Coronavirus: €1,450 bonus for front-line hospital staff

Coronavirus: €1,450 bonus for front-line hospital staff
Credit: Belga

Doctors, nurses, pharmacists and other front-line hospital staff are to receive a one-time bonus of €1,450, the government has decided.

The government of Sophie Wilmès is currently working on a plan to get people back to work as quickly as safely possible, so as to get the economy turning again.

The principle is to allow those who are able to work and who can do so safely to return to work, while vulnerable groups remain protected.

Under a plan presented by federal finance minister Alexander De Croo (Open VLD), businesses would be allowed to offer employees a bonus of up to €1,000 for going back to work (and for those who have continued working throughout, such as supermarket workers).

The bonus would be free of tax or social charges.

The government itself would pay the bonus to medical staff, at an estimated cost of €14.5 million, assuming 100,000 applications. Added to that would be the bill for a lowering of social security charges, estimated at €44 million.

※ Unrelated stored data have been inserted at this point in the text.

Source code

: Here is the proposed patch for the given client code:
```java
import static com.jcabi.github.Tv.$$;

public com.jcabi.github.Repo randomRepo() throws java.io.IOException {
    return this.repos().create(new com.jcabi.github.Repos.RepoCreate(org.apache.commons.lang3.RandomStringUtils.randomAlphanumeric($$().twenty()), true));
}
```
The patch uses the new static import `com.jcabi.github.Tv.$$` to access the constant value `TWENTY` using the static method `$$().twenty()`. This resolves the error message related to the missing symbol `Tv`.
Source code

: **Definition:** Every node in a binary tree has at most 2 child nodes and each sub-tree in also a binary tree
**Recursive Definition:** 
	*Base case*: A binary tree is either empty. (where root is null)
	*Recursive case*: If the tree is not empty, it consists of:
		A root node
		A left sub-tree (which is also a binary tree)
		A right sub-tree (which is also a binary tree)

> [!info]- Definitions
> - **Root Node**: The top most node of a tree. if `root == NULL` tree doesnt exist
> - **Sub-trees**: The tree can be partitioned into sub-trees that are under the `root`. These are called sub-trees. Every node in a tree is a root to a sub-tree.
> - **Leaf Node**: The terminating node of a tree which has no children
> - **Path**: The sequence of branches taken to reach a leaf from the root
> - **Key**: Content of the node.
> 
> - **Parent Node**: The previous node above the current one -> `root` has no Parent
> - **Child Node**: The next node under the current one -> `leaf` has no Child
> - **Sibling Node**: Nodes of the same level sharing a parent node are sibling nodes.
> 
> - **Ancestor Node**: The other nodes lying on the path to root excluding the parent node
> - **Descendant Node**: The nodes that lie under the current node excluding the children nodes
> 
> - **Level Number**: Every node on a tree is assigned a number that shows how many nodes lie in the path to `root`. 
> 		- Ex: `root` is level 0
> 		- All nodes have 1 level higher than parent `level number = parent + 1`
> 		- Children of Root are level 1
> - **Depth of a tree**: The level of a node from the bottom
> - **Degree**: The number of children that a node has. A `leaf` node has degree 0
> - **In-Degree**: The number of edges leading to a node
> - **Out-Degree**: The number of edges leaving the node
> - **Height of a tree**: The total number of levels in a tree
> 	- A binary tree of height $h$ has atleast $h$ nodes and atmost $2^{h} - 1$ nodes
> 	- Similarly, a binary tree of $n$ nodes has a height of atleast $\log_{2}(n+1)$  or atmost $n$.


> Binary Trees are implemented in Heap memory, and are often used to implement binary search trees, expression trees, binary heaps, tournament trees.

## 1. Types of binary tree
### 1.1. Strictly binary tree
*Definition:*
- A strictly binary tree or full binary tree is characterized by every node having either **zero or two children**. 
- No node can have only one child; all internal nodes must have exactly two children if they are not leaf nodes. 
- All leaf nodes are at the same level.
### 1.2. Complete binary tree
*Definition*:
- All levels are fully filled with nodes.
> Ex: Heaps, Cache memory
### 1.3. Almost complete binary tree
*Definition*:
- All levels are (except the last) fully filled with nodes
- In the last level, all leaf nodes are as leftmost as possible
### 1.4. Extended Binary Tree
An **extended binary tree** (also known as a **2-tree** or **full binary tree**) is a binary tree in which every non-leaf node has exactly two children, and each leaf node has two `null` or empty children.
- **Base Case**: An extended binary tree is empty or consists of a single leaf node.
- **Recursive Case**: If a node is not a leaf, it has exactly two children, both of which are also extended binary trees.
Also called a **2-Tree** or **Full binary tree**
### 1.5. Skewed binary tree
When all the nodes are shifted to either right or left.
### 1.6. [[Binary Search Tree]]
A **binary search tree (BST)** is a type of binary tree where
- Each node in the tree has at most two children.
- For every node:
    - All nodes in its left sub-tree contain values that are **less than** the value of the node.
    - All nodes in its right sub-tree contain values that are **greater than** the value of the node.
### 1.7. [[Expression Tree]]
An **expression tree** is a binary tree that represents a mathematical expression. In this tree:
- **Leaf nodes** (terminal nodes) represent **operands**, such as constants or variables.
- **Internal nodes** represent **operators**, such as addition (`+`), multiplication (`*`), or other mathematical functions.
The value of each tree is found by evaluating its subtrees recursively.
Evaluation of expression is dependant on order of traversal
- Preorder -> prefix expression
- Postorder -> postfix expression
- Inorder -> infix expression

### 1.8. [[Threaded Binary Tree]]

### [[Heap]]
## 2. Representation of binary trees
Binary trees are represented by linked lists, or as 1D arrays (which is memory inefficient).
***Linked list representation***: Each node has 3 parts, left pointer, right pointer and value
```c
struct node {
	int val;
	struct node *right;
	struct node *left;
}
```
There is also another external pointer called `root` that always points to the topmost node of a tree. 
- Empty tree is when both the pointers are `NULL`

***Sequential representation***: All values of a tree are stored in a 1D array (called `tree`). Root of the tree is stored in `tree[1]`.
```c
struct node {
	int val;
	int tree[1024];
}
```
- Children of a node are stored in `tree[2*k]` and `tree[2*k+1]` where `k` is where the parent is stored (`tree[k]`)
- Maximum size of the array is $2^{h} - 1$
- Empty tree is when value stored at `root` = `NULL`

Another idea would be to allow other sectors to adopt the system used in the hospitality industry for paying overtime. In bars and restaurants, overtime hours cost employers less, because of a change in the rate of social charges.

Workers in vital sectors would also be granted two additional holidays, to thank them for the efforts they have made in the last three weeks and will certainly have to continue making in the weeks to come. Like many other measures, this one has no budgetary implications. Those measures that do have an impact on the federal budget are in addition to the aid package of €50 billion announced by the government earlier.

To advance the aim of getting people back to work, the government is prepared to drop its objection to zero-hours contracts temporarily, and to allow more flexibility in the use of timetables and the so-called gig economy, where staff are treated similarly to freelance operators.

Finally, a platform will be created to allow students easier access to sectors of the economy other than food and drinks service. In addition, the hours spent working on those jobs would not be counted against their annual limit.

The package of measures will be discussed tomorrow when members of the government sit down with party presidents to consider the country’s next steps.